Fretwell Hall

Personal information
- Full name: Fretwell Hall
- Date of birth: 1892
- Place of birth: Ecclesfield, England
- Date of death: October 1937 (aged 45)
- Place of death: Halifax, England
- Height: 5 ft 11 in (1.80 m)
- Position(s): Wing half

Senior career*
- Years: Team / Apps / (Gls)
- 1913–1915: South Shields
- 1915–19??: Goole Town
- 1919–1920: Norwich City / 30 / (?)
- 1920–1921: Brighton & Hove Albion / 12 / (0)
- 1921–1923: Halifax Town / 52 / (2)
- 1923–1924: Torquay United
- 1924–1925: Peterborough & Fletton United

= Fretwell Hall =

English footballer

Fretwell Hall (1892 – October 1937) was an English professional footballer who played as a wing half in the Football League for Brighton & Hove Albion and Halifax Town.

==Life and career==
Hall was born in 1892 in Ecclesfield, which was then in the West Riding of Yorkshire. (Note: Joyce lists Hall's birthplace as Wortley; this was the name of the registration district containing Ecclesfield, which census records confirm as his actual place of birth.) He was one of numerous children of Elias Hall, a blacksmith who became a grocer and an official of the West Riding County Council, and his wife, Annie.
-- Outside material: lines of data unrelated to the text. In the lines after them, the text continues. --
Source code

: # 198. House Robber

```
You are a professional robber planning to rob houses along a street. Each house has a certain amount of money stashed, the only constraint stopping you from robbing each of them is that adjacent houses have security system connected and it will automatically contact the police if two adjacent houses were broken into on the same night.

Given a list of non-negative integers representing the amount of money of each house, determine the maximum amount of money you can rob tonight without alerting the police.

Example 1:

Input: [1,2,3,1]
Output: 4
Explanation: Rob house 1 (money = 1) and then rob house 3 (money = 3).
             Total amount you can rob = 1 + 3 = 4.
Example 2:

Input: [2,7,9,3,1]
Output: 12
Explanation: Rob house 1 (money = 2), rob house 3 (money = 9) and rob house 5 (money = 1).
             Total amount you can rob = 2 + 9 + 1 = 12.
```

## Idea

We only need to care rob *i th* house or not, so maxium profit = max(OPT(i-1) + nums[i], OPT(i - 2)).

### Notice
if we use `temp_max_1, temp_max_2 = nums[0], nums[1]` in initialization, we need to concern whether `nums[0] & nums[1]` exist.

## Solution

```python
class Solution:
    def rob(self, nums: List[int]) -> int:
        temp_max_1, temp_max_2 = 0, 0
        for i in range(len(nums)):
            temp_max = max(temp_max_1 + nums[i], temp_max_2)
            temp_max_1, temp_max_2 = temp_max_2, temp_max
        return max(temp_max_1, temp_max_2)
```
Three older brothers, Ben, Harry and Ellis, also played in the Football League, and a fourth played Midland League football. The 1911 census records the 18-year-old Hall as living in his father's house in Ecclesfield and working as a coal trammer.

Hall began his football career with South Shields of the North-Eastern League in early 1913. His brother Ellis was already on their books, and Ben Hall was to join later. He remained with the club until February 1915, when he signed for Goole Town of the Midland League. Hall served in the Royal Army Veterinary Corps during the First World War. Afterwards, a trial with Derby County, though promising, came to nothing, and he spent the 1919–20 season with Norwich City, for whom he made 30 appearances in the Southern League.

He signed for Brighton & Hove Albion ahead of their debut season in the Football League as founder members of the newly formed Football League Third Division. His and the club's first appearance in the Football League was on 28 August 1920, a 2–0 defeat away to Southend United in the newly formed Third Division. Competition was fierce for the wing-half position, and Hall made only 11 more first-team appearances in that season.

He moved on to Halifax Town, and again played in his new club's first Football League match: on 27 August 1921, Halifax lost 2–0 at home to Darlington in the new Northern Section of the Third Division. He made 52 league appearances in a two-season stay, playing alongside his brother Ellis in 1922–23. He then returned to the Southern League for two seasons, one with Torquay United and one with Peterborough & Fletton United.

Hall, a married man, lived in Halifax after he retired from the game. He died in the Royal Halifax Infirmary in October 1937 at the age of 45.